◆ Instructions to follow ◆
Reproduce each line below with no alterations.

────

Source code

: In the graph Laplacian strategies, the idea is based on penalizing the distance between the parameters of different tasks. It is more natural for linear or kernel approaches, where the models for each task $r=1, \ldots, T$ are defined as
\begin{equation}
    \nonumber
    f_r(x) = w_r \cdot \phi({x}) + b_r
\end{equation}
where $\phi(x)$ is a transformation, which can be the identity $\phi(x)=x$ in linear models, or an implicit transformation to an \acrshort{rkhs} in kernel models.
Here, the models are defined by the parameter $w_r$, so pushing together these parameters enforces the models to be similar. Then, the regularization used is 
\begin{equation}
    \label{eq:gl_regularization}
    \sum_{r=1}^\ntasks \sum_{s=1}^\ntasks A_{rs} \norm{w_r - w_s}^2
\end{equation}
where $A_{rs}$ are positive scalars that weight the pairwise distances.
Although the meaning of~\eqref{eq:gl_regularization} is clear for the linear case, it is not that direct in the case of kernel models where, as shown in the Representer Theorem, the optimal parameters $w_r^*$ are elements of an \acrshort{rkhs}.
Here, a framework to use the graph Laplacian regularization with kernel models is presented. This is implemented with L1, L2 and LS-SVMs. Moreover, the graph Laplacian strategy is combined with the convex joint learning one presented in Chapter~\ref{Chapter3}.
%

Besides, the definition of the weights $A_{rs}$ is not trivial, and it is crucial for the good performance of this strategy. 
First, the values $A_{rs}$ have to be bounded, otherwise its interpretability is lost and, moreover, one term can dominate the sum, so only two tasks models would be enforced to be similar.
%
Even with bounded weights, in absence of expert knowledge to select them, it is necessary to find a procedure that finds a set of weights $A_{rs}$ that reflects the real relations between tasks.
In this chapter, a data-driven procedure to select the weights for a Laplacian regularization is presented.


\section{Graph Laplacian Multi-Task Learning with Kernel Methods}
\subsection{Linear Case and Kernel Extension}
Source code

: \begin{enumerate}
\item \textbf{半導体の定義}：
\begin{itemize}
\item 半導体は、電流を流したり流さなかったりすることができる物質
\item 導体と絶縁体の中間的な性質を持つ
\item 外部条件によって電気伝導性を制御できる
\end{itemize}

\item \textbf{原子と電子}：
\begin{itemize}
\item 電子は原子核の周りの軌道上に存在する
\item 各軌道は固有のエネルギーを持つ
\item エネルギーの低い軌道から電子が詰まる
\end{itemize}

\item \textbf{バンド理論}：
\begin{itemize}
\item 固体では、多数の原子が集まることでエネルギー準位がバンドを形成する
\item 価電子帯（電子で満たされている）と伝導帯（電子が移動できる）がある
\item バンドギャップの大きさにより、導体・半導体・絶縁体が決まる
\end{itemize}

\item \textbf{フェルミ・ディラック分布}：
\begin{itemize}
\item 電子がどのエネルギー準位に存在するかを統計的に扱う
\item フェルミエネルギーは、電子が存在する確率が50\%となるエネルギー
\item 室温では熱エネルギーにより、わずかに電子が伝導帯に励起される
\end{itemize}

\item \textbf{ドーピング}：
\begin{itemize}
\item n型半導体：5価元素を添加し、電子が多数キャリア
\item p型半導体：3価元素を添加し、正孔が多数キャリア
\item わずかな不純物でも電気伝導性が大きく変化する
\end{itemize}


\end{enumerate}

────

◆ Task solution ◆
Source code

: In the graph Laplacian strategies, the idea is based on penalizing the distance between the parameters of different tasks. It is more natural for linear or kernel approaches, where the models for each task $r=1, \ldots, T$ are defined as
\begin{equation}
    \nonumber
    f_r(x) = w_r \cdot \phi({x}) + b_r
\end{equation}
where $\phi(x)$ is a transformation, which can be the identity $\phi(x)=x$ in linear models, or an implicit transformation to an \acrshort{rkhs} in kernel models.
Here, the models are defined by the parameter $w_r$, so pushing together these parameters enforces the models to be similar. Then, the regularization used is 
\begin{equation}
    \label{eq:gl_regularization}
    \sum_{r=1}^\ntasks \sum_{s=1}^\ntasks A_{rs} \norm{w_r - w_s}^2
\end{equation}
where $A_{rs}$ are positive scalars that weight the pairwise distances.
Although the meaning of~\eqref{eq:gl_regularization} is clear for the linear case, it is not that direct in the case of kernel models where, as shown in the Representer Theorem, the optimal parameters $w_r^*$ are elements of an \acrshort{rkhs}.
Here, a framework to use the graph Laplacian regularization with kernel models is presented. This is implemented with L1, L2 and LS-SVMs. Moreover, the graph Laplacian strategy is combined with the convex joint learning one presented in Chapter~\ref{Chapter3}.
%

Besides, the definition of the weights $A_{rs}$ is not trivial, and it is crucial for the good performance of this strategy. 
First, the values $A_{rs}$ have to be bounded, otherwise its interpretability is lost and, moreover, one term can dominate the sum, so only two tasks models would be enforced to be similar.
%
Even with bounded weights, in absence of expert knowledge to select them, it is necessary to find a procedure that finds a set of weights $A_{rs}$ that reflects the real relations between tasks.
In this chapter, a data-driven procedure to select the weights for a Laplacian regularization is presented.


\section{Graph Laplacian Multi-Task Learning with Kernel Methods}
\subsection{Linear Case and Kernel Extension}
Source code

: \begin{enumerate}
\item \textbf{半導体の定義}：
\begin{itemize}
\item 半導体は、電流を流したり流さなかったりすることができる物質
\item 導体と絶縁体の中間的な性質を持つ
\item 外部条件によって電気伝導性を制御できる
\end{itemize}

\item \textbf{原子と電子}：
\begin{itemize}
\item 電子は原子核の周りの軌道上に存在する
\item 各軌道は固有のエネルギーを持つ
\item エネルギーの低い軌道から電子が詰まる
\end{itemize}

\item \textbf{バンド理論}：
\begin{itemize}
\item 固体では、多数の原子が集まることでエネルギー準位がバンドを形成する
\item 価電子帯（電子で満たされている）と伝導帯（電子が移動できる）がある
\item バンドギャップの大きさにより、導体・半導体・絶縁体が決まる
\end{itemize}

\item \textbf{フェルミ・ディラック分布}：
\begin{itemize}
\item 電子がどのエネルギー準位に存在するかを統計的に扱う
\item フェルミエネルギーは、電子が存在する確率が50\%となるエネルギー
\item 室温では熱エネルギーにより、わずかに電子が伝導帯に励起される
\end{itemize}

\item \textbf{ドーピング}：
\begin{itemize}
\item n型半導体：5価元素を添加し、電子が多数キャリア
\item p型半導体：3価元素を添加し、正孔が多数キャリア
\item わずかな不純物でも電気伝導性が大きく変化する
\end{itemize}


\end{enumerate}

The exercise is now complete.